The change can best be observed in the projects that requested her to be uncompromising. The role she played in Sybil showed she was able to retain complex content. Then Norma Rae was itself an icon: she became an Academy Award winner, and the film remained so bright that even details of the work behind the scenes became a part of her legend, such as that she broke the rib of one actor during a filmed struggle. As the years passed, she appeared in a series of movies that were not only cultural hits, like Steel Magnolias, Mrs. Doubtfire, Forrest Gump, but did not reduce to one-dimensional.

Offscreen, Field has also demanded control over her story not letting the world sanction the editing. In Pieces in 2018, her memoir, she revealed her abuse by her stepfather, which redefined her personality about enduring and being very frank rather than elegant to her audience. The same down-to-earth accent appears when she addresses aging: she has still recognized how it feels to see herself on a camera and to see each and every change, but has not accepted the notion that those changes are disqualifying.
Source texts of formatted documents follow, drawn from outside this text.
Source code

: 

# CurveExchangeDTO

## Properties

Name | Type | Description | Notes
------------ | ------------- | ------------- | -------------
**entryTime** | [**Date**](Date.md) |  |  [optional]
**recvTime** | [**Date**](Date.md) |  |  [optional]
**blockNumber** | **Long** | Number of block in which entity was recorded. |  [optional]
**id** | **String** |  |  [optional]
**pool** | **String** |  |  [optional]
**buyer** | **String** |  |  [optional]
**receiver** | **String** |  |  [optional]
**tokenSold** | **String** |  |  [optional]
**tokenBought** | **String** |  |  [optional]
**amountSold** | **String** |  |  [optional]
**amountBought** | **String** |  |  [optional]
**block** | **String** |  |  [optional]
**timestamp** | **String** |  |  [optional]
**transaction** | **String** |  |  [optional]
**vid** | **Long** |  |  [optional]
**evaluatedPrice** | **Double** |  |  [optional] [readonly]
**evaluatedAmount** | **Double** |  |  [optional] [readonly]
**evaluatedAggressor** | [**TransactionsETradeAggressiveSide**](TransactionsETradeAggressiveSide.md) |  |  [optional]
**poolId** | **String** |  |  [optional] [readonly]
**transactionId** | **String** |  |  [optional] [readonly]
The thing that most critics will always leave out in their commentary is that Field, has also had to cope with a long-term health reality. She has osteoporosis since 2005, a disease often referred to as a “silent disease” since a lot of bone loss can be experienced before one notices it. Field has talked of the discovery of her fitting typical risk factors, such as a small frame, and the diagnosis was delivered right before she reached 60. The larger picture is important: after menopause, the risk of women increases even more because hormonal changes promote bone loss, thus prevention and early screening becomes a key aspect of healthy aging of many individuals.

It is also just the question of the treatment of aging women in entertainment. Field has given the experience a straightforward account. In an episode of the Julia Louise Dreyfus podcast Wiser Than Me, she declared ageism in Hollywood horrible, and the fact that fewer and fewer significant parts are given to women once they are older, including non-romantic-centric storylines.

Field has claimed she has put an end to people-pleasing, and the change is reflected in minor decisions that are articulated in a youth-crazed society.

She has also been regular regarding cosmetic work. Field has consistently stated that she has no intentions to undergo plastic surgery despite acknowledging that she can see what she would like to change. And I do not like my neck, I do not like most of things but it is all right, it is all right. I have value, at the age behind my years, so to speak, I told NPR. The feeling is neither refusal nor act a mere insistence that self-esteem should be able to live to maturity.

When an industry is known to reward women with the ability to make time disappear, Field has been adamantly practical: continue working, continue telling the truth, and allow a face to reflect a life that brought it there.